On Tue, Mar 04, 2008 at 01:28:24PM -0600, Anthony Liguori wrote:
> Glauber Costa wrote:
> > My main interest is in management tools being able to specify pinning
> > set ups at VM creation time.
> >
> > As I said, it can be done through tools like taskset, but then you'd 
> > have to know:
> >  * when are the threads created
> >  * which thread ids corresponds to each cpu
> >
> > And of course, for an amount of time, the threads will be running in a 
> > "wrong" cpu, which may affect workloads running there. (which is a 
> > case cpu pinning usually tries to address)
> 
> A management tool can start QEMU with -S to prevent any CPUs from 
> running, query the VCPU=>thread id relationship (modifying info cpus 
> would be a good thing to do for this), taskset, and then run 'cont' in 
> the monitor if they desperately need this functionality.  However, I 
> don't think the vast majority of people need this particular functionality.

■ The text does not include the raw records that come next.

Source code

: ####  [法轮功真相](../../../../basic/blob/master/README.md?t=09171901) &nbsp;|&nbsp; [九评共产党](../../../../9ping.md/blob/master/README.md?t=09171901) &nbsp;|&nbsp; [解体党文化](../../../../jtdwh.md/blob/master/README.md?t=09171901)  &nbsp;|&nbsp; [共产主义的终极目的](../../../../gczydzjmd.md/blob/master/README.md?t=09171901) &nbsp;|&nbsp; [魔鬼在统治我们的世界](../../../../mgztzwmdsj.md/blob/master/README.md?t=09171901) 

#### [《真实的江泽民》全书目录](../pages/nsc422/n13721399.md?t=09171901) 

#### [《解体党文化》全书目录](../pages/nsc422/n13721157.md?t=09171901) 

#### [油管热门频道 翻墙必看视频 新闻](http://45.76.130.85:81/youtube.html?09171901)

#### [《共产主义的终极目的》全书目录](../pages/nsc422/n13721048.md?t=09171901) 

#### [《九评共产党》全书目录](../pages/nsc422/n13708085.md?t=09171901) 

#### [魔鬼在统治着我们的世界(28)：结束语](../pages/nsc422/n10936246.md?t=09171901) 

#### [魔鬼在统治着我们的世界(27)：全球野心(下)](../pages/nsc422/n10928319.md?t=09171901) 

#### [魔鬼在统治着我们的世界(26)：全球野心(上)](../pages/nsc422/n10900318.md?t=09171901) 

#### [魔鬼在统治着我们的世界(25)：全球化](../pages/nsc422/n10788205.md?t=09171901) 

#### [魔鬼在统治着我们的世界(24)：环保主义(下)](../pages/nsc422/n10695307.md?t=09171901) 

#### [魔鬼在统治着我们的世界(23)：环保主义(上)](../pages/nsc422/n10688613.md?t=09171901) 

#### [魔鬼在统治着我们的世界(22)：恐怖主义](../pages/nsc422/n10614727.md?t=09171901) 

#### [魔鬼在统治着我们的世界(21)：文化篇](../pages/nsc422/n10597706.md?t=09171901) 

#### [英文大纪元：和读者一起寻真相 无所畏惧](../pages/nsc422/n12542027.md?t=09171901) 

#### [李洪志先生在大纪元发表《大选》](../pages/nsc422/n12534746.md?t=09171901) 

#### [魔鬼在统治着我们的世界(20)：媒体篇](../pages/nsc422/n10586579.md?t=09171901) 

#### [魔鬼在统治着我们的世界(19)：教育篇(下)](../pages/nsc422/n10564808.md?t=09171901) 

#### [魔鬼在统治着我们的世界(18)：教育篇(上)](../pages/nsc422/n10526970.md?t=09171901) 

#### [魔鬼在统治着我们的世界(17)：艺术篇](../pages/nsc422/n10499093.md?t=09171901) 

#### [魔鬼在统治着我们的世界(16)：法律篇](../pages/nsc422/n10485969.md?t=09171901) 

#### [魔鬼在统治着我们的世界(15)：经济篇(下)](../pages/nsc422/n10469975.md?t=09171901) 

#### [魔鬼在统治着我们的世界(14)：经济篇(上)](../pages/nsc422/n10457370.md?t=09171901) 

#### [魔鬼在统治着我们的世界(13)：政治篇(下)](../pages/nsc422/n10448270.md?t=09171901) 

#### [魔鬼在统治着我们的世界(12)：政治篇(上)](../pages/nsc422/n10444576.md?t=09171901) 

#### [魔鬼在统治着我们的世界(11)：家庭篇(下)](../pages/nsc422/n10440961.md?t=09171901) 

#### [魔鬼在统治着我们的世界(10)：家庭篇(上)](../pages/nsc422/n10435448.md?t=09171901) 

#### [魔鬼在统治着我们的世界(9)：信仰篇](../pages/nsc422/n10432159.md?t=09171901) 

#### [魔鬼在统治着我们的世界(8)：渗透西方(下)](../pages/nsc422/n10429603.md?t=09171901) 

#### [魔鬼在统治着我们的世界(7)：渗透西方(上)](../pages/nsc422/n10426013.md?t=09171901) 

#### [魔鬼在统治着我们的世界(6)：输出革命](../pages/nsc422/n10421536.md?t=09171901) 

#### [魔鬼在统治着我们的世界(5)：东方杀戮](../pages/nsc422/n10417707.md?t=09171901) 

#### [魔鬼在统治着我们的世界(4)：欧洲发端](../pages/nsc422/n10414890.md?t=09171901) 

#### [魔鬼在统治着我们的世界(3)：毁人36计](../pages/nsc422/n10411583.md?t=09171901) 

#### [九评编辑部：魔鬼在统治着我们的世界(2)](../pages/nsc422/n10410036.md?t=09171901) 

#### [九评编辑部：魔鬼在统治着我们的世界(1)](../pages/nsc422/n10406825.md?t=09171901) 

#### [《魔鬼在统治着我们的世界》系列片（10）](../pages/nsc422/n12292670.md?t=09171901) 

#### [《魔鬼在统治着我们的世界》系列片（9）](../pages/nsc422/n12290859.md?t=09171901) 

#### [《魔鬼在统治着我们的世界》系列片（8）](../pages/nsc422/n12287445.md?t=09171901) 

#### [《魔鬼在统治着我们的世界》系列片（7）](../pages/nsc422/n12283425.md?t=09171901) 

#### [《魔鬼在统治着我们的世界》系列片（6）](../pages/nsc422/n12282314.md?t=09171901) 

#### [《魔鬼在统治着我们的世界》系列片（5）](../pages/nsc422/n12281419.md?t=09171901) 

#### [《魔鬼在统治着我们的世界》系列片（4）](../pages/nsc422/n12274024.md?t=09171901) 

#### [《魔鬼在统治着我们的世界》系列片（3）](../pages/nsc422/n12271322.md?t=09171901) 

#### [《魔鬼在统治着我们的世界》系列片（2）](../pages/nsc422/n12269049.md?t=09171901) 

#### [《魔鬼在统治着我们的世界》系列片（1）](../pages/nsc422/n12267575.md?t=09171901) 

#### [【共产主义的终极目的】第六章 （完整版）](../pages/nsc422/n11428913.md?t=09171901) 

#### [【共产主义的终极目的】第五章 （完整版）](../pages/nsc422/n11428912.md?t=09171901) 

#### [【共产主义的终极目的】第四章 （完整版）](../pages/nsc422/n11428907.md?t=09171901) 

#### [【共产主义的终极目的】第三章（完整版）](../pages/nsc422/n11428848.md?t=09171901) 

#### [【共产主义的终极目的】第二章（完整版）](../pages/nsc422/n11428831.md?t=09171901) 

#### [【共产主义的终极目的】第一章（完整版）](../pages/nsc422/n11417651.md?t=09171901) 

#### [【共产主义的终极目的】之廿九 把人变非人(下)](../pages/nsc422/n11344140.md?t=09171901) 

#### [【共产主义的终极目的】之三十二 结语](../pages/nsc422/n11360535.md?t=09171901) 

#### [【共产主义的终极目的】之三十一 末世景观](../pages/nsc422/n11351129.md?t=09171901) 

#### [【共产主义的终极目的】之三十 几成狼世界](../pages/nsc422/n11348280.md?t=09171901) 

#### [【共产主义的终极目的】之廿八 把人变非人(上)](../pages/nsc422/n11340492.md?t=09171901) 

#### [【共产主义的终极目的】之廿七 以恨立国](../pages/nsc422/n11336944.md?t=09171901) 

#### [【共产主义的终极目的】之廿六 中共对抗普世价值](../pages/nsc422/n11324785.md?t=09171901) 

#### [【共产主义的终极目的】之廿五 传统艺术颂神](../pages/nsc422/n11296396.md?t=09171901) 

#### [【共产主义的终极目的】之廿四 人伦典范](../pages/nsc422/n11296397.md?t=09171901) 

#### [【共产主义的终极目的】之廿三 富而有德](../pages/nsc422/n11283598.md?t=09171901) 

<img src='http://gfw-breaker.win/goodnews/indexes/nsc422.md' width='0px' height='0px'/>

I fully expected to have to run QEMU with -S and then use cont if I were
todo CPU pinning from libvirt.

The only info I'd need to get is the  PID <-> vCPU mapping data. Then
I can use regular Linux taskset capabilities from libvirt to assign the
initial pCPU <-> vCPU mapping and finally run 'cont'.

> My feeling is that adding an interface to do this in QEMU encourages 
> people to not use the existing Linux tools for this or worse yet, to 
> think they can do a better job than Linux.  The whole reason this exists 
> in Xen is that Xen's schedulers were incapable of doing CPU migration 
> historically (which is no longer true since the credit scheduler).  It 
> was necessary to specify pinning upon creation or you were stuck with 
> round-robin placement.  So libvirt has APIs for this because they were 
> part of the Xen API because it was needed to get reasonable performance 
> at some point in time on Xen.  I don't think this behavior is useful for 
> KVM though.  Just because Xen does it doesn't imply that we should do it.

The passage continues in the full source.